ACTA DIABETOLOGICA, vol.43, no.4, pp.109-113, 2006 (Journal Indexed in SCI) identifier identifier identifier

  • Publication Type: Article / Article
  • Volume: 43 Issue: 4
  • Publication Date: 2006
  • Doi Number: 10.1007/s00592-007-0224-4
  • Title of Journal : ACTA DIABETOLOGICA
  • Page Numbers: pp.109-113
  • Keywords: type 2 diabetes mellitus, fatty acids, cholesterol, membrane fluidity, insulin resistance, INSULIN-RESISTANCE, FLUIDITY

Abstract

Insulin resistance is a major factor in the pathogenesis of type 2 diabetes mellitus (T2DM) and is related to the fatty acid profile of the plasma membranes. The purpose of the present study was to investigate fatty acid composition and cholesterol content of cell membranes in patients with type 2 diabetes and, thus, to evaluate the possible factors leading to the alteration of plasma membrane fluidity. The study was performed in 20 healthy control subjects and 32 patients with type 2 diabetes. The fatty acid profiles and cholesterol content of the erythrocyte (RBC) and leukocyte (WBC) membranes were determined by a gas chromatographic method.
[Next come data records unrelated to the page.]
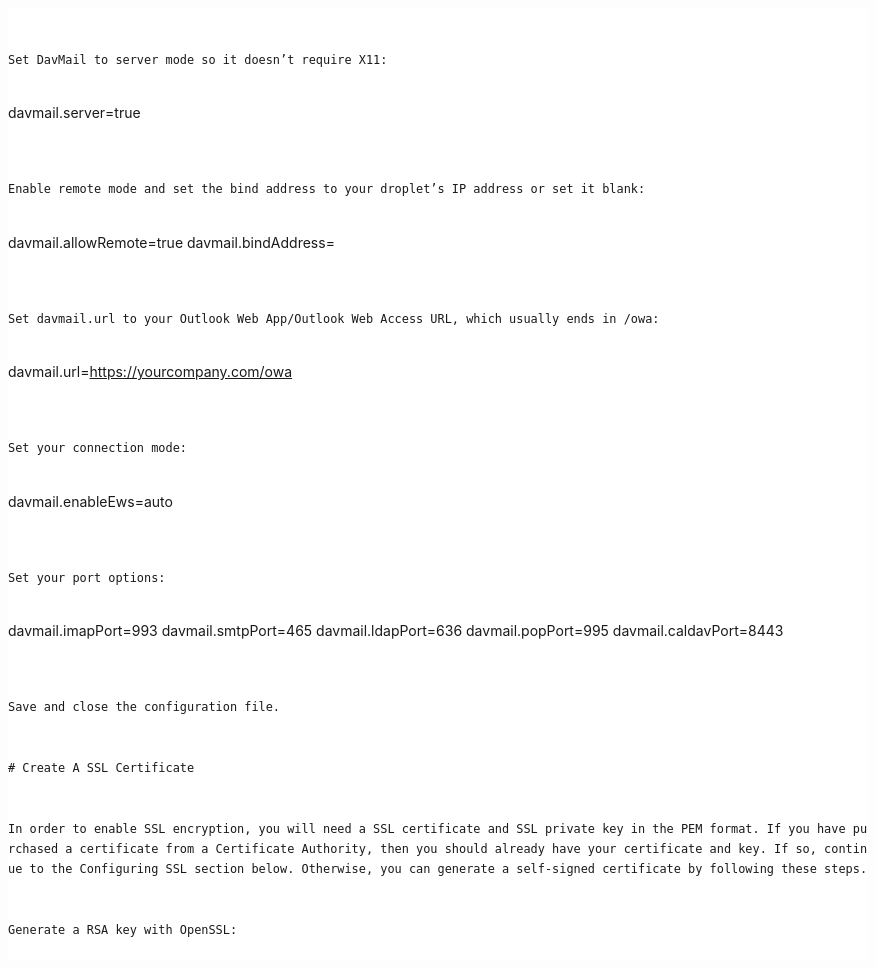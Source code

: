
 ```


Set DavMail to server mode so it doesn’t require X11:


```
davmail.server=true

```


Enable remote mode and set the bind address to your droplet’s IP address or set it blank:


```
davmail.allowRemote=true
davmail.bindAddress=

```


Set davmail.url to your Outlook Web App/Outlook Web Access URL, which usually ends in /owa:


```
davmail.url=https://yourcompany.com/owa

```


Set your connection mode:


```
davmail.enableEws=auto

```


Set your port options:


```
davmail.imapPort=993
davmail.smtpPort=465
davmail.ldapPort=636
davmail.popPort=995
davmail.caldavPort=8443

```


Save and close the configuration file.


# Create A SSL Certificate


In order to enable SSL encryption, you will need a SSL certificate and SSL private key in the PEM format. If you have purchased a certificate from a Certificate Authority, then you should already have your certificate and key. If so, continue to the Configuring SSL section below. Otherwise, you can generate a self-signed certificate by following these steps.


Generate a RSA key with OpenSSL:


```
When one considers the membrane constituents increasing fluidity and the ones decreasing it, the diabetics had a membrane composition decreasing fluidity compared to controls. On the other hand, when compared to control subjects, type 2 diabetic patients showed a significantly higher proportion of C16:0 components in erythrocyte and leukocyte membranes and plasma samples (25.4 +/- 3.1% vs. 31.1 +/- 4%; 23.3 +/- 2.4% vs. 29.3 +/- 5.2%; 27.6 +/- 3.9% vs. 34.5 +/- 5.7%; p < 0.005, p < 0.01 and p < 0.005, respectively). Our results suggest that the ratio of saturated: unsaturated fatty acids changes in plasma and cell membranes of patients with type 2 diabetes. This situation may cause, at least in part, RBC-WBC function abnormalities and insulin resistance because of inconvenient membrane fluidity.